Usage: It is used to test the DataValidator class in src/data/data_validator.py to ensure that it is working correctly.
Key Information:
- It tests for successful validation of a valid DataFrame.
- It tests that validation fails for incorrect data types, out-of-range values, disallowed categories, missing columns, and extra columns.

`tests/unit/test_data_splitter.py`

Purpose: This file contains unit tests for the DataSplitter class.
Usage: It verifies the core logic of the chronological data split without depending on the actual file system.
Key Information:
- It uses a mock configuration and an in-memory sample DataFrame to ensure the test is isolated.
- It patches pandas.read_parquet and pandas.to_parquet to prevent any actual file I/O.
- It verifies that the data is split according to the configured ratio (e.g., 80/20).
- Most importantly, it asserts that all data in the training set is chronologically earlier than any data in the test set, confirming the integrity of the time-based split.

`tests/unit/test_mlflow_analytics.py`

Purpose: This file contains unit tests for the MLflow analytics.
Usage: It is used to test the MLflowAnalytics class in src/utils/mlflow_analytics.py to ensure that it is working correctly.
Key Information:
- It tests the initialization of the MLflowAnalytics class.
- It tests the get_model_comparison() method.
- It tests the get_experiment_timeline() method.
- It tests the find_best_hyperparameters() method.
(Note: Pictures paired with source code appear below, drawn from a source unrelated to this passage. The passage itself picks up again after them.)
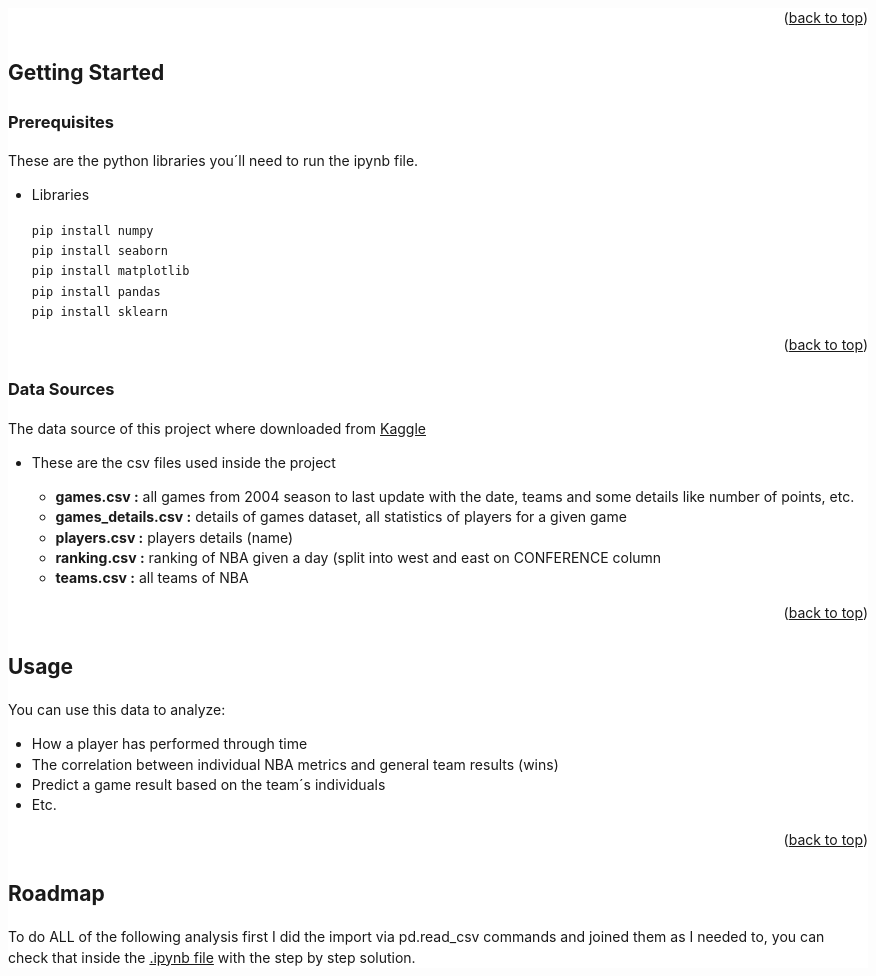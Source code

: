 <p align="right">(<a href="#top">back to top</a>)</p>




## Getting Started


### Prerequisites

These are the python libraries you´ll need to run the ipynb file.
* Libraries
  ```sh
  pip install numpy
  pip install seaborn 
  pip install matplotlib
  pip install pandas
  pip install sklearn 
   ```

<p align="right">(<a href="#top">back to top</a>)</p>

### Data Sources

The data source of this project where downloaded from [Kaggle](https://www.kaggle.com/nathanlauga/nba-games)
* These are the csv files used inside the project

  * **games.csv :** all games from 2004 season to last update with the date, teams and some details like number of points, etc.
  * **games_details.csv :** details of games dataset, all statistics of players for a given game
  * **players.csv :** players details (name)
  * **ranking.csv :** ranking of NBA given a day (split into west and east on CONFERENCE column
  * **teams.csv :** all teams of NBA

<p align="right">(<a href="#top">back to top</a>)</p>





## Usage

You can use this data to analyze:
* How a player has performed through time
* The correlation between individual NBA metrics and general team results (wins)
* Predict a game result based on the team´s individuals
* Etc.
<p align="right">(<a href="#top">back to top</a>)</p>




## Roadmap

To do ALL of the following analysis first I did the import via pd.read_csv commands and joined them as I needed to, you can check that inside the [.ipynb file](NBA_analysis.ipynb) with the step by step solution.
`tests/unit/test_mlflow_duckdb_setup.py`

Purpose: This file contains unit tests for the MLflow DuckDB setup.
Usage: It is used to test the MLflowConfig and MLflowDuckDBManager classes in src/utils/mlflow_duckdb_setup.py to ensure that they are working correctly.
Key Information:
- It tests the initialization of the MLflowConfig class with default values and from environment variables.
- It tests the initialization of the MLflowDuckDBManager class.
- It tests the setup_mlflow() method with existing and new experiments.
- It tests the get_connection() method for both read-write and read-only connections.
- It tests the query_experiments() method.
- It tests the handling of connection failures.